The graceful miniature sculptures are made of either bronze or silver. According to Parkins, some of his customers like to use them as key chains.
“Use the bronze ones for key chains, and the silver ones for pendants,” he says. The bronze is stronger and does not dent as easily as the more malleable silver. The ankh is available for sale at the Fleischmann Planetarium, at VSA Arts of Nevada, and directly from the artist. Parkins, who designed the ankh, has the pieces produced by Robert Hamilton, who owns Hamilton Custom Cast in Sparks.
“VSA Arts of Nevada had a couple of frames with some of my stuff in it, my ankhs,” says Parkins. “Somebody bought the whole display. I think that it’s someone I’ve known my whole life, someone who’s watching over me.”
Parkins is admittedly quirky, but also warm and kind. He loves life, despite the deep personal turmoil his illness can cause.
“They call me the gentle giant,” he explains, holding a coffee cup in his enormous hands. “I’m not supposed to be able to do any of this stuff because I’m too crazy … life for a schizophrenic is not a nice place to be.”
Parkins feels a deep urgency to help others, and to pass on the ancient information he has acquired to the next generation. He has written a number of articles on astronomy, and he has even written a children’s book that’s also for sale at the Planetarium.
“I’ve got this book here,” he says. “It’s a children’s book on planetary astronomy. This is the sun, and these are all the relative planets. It’s told like a bedtime story. I keep updating it. Right now I have to update the Pluto page.”

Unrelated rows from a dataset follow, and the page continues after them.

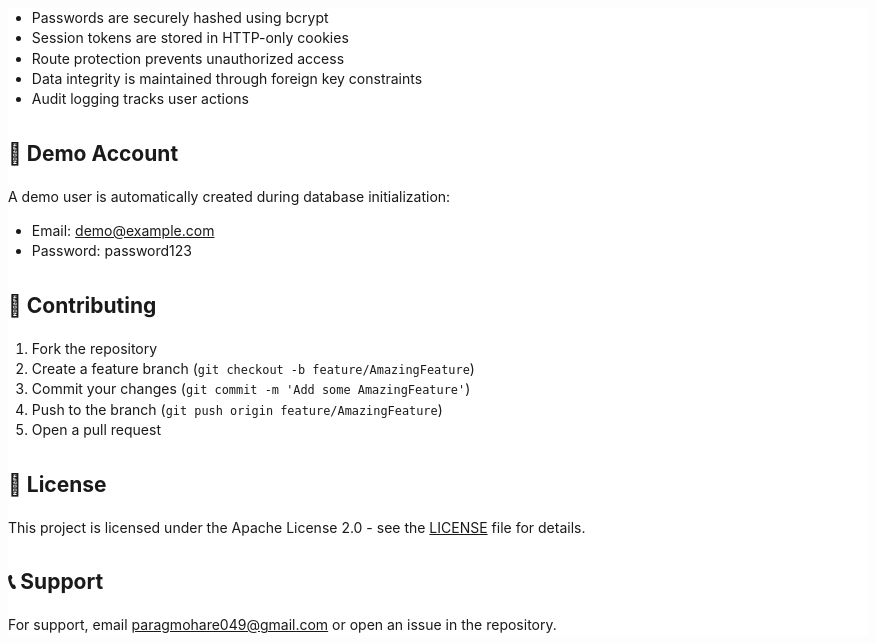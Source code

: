 - Passwords are securely hashed using bcrypt
- Session tokens are stored in HTTP-only cookies
- Route protection prevents unauthorized access
- Data integrity is maintained through foreign key constraints
- Audit logging tracks user actions

## 📧 Demo Account

A demo user is automatically created during database initialization:
- Email: demo@example.com
- Password: password123

## 🤝 Contributing

1. Fork the repository
2. Create a feature branch (`git checkout -b feature/AmazingFeature`)
3. Commit your changes (`git commit -m 'Add some AmazingFeature'`)
4. Push to the branch (`git push origin feature/AmazingFeature`)
5. Open a pull request

## 📄 License

This project is licensed under the Apache License 2.0 - see the [LICENSE](LICENSE) file for details.

## 📞 Support

For support, email paragmohare049@gmail.com or open an issue in the repository.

He concedes that getting anything done can be a challenge, but despite the debilitating challenges of his illness, he manages to produce unique art, original writings, poetry and painting. The ankh wasn’t built in a day; it was built in a decade. Parkins says that he will get going on a project, and when he experiences a “down” episode, it can last anywhere “from five days to five years.” Nonetheless, he has found a variety of positive avenues in addition to art to help him become a happier, more productive person. An avid reader and intellectual in a matter-of-fact, humorous, slightly self-effacing way, Parkins also has an intense fascination with religion. He says that he has 14 spiritual texts from various religions, but he studies Christianity and practices Buddhism.
The time and thought that went into the ankh’s design are evident, and the accompanying brochure is equally mystifying: “The ankh is flat. Our planet Earth orbits around the sun in a plane of planets. Compared to the other planets, and the way we earthlings look at it, our orbital plane around the sun is flat, too. It gives us a reference place to measure other space phenomena from.”
The brochure consists of three pages of Egyptology, mathematical explanations, and numerical symbolism. “Christopher’s ankh is not designed to make a statement about the Earth,” the brochure reads. Instead, the ankh opens up the timeless questions that humanity has faced since the time of the Egyptian goddess Isis. It asks the questions of who we are, where we come from, and where we are going. Parkins doesn’t pretend to have any of the answers, but he’s created an awfully beautiful question mark.
“I’m an artist of life,” he says. He sees the world in an unusual way and strives to fill it with beauty and innovation in spite of adversity. He hopes to produce more planetary pieces and would like to find more commercial outlets for his art. While he plans to continue producing ankhs, he has also considered creating a line of moon themed jewelry.
“I want to call them Moon Units, but that’s Frank Zappa’s daughter, Moon Unit, and she’s copyrighted her name,” he says. “I’d have to talk to her about that.”